━━ Data records ━━

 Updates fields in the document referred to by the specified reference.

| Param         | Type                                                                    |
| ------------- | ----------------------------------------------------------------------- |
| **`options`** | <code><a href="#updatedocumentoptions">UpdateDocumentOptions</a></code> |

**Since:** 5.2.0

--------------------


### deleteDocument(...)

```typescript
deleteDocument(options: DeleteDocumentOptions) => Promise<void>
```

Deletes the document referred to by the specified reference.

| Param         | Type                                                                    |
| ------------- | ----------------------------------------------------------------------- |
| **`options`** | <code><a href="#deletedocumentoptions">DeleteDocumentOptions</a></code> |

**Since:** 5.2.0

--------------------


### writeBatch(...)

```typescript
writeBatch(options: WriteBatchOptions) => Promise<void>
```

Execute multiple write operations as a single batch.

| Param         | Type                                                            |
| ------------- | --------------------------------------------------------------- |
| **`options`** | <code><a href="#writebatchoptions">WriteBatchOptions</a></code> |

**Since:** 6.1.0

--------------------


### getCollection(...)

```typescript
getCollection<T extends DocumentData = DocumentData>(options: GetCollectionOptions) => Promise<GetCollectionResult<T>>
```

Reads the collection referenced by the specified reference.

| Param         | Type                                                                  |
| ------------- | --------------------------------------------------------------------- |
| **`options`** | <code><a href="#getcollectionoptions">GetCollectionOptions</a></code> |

━━━
━━ Data records ━━

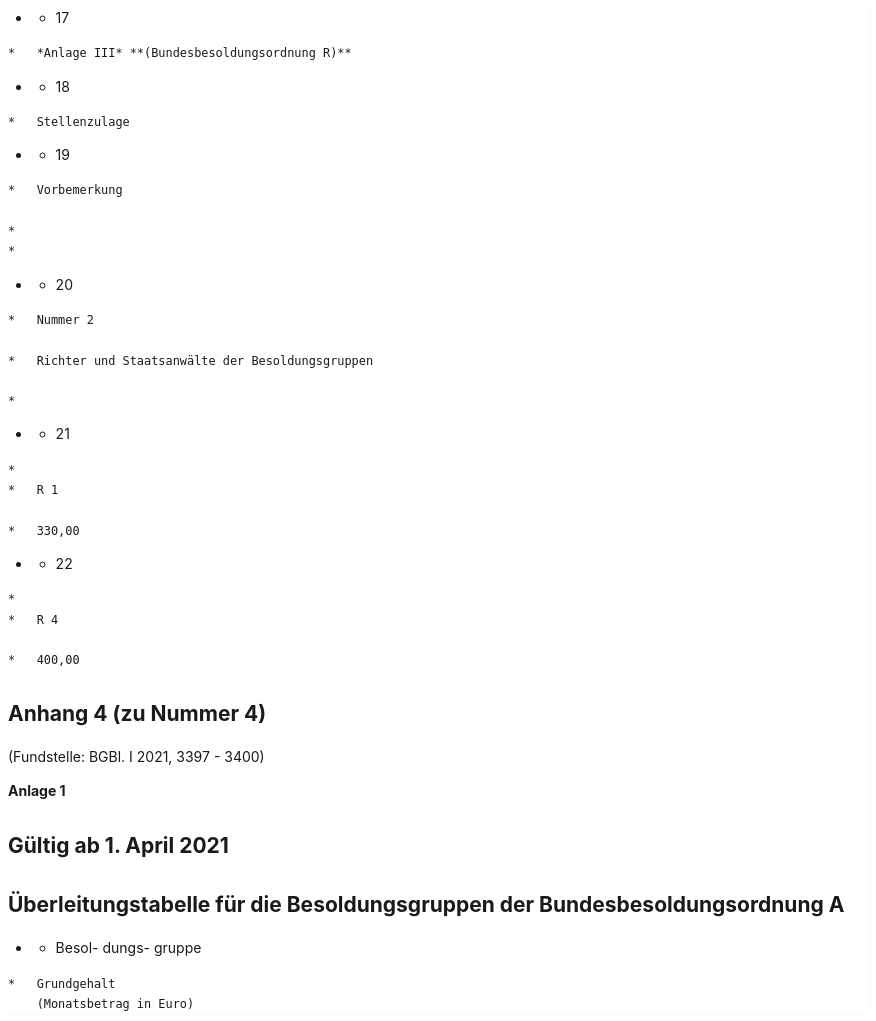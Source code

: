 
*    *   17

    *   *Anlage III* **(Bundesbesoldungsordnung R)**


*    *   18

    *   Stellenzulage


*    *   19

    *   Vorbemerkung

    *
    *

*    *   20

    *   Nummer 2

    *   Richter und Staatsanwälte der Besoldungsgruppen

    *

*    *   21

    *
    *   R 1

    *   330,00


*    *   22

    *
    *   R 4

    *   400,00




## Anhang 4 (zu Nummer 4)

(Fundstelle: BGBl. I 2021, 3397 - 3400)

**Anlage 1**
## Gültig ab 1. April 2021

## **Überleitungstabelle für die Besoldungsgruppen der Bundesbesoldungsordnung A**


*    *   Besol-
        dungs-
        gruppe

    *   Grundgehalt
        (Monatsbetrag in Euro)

━━━
━━ Data records ━━

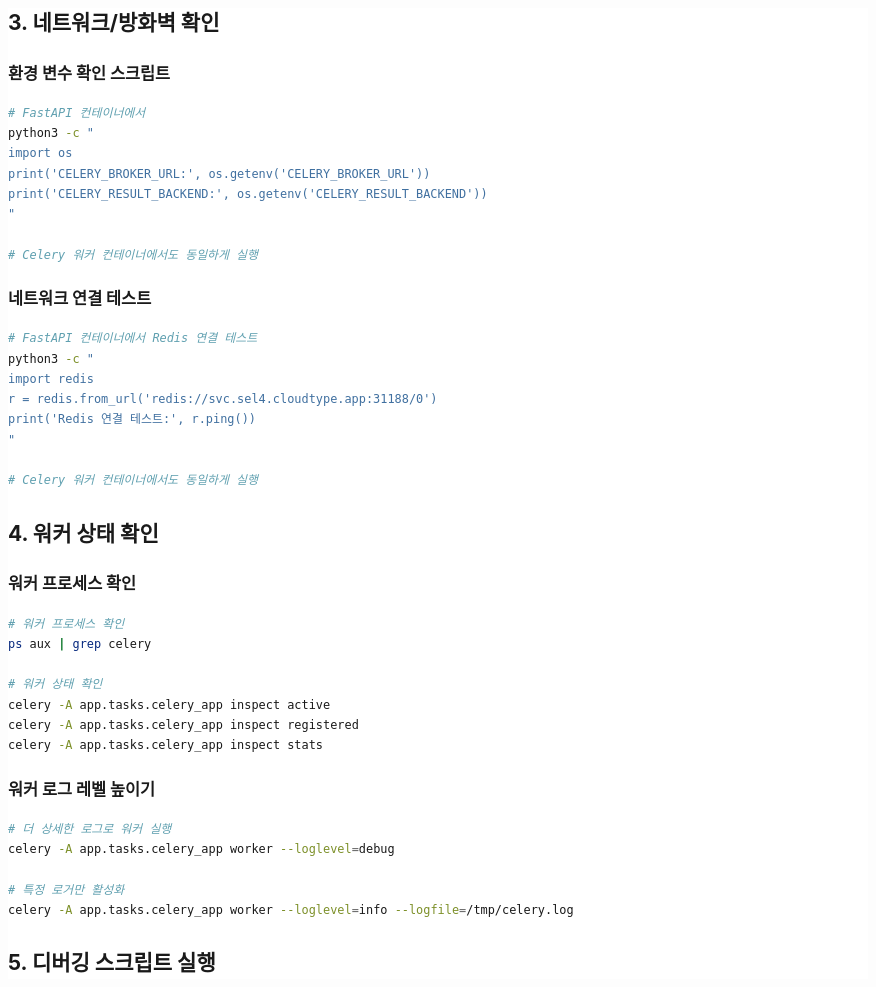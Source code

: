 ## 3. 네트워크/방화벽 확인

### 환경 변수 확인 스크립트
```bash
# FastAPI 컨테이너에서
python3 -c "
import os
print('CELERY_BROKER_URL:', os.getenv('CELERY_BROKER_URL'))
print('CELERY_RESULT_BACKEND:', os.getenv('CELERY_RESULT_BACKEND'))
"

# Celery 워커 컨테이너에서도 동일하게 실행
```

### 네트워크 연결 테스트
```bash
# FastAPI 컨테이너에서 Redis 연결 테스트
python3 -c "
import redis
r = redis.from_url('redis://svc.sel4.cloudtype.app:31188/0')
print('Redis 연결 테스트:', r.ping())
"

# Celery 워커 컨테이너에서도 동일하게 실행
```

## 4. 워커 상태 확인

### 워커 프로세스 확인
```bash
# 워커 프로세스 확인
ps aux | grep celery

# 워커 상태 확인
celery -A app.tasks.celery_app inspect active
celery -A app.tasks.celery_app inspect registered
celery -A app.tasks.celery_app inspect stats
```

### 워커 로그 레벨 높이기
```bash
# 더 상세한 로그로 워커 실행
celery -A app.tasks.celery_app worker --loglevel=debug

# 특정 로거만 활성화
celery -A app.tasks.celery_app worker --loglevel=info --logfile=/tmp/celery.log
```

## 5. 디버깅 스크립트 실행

━━━

▶ Instructions for the task:
Show me every line in the data above that includes "FastAPI".

▶ Answer to this problem:
# FastAPI 컨테이너에서
# FastAPI 컨테이너에서 Redis 연결 테스트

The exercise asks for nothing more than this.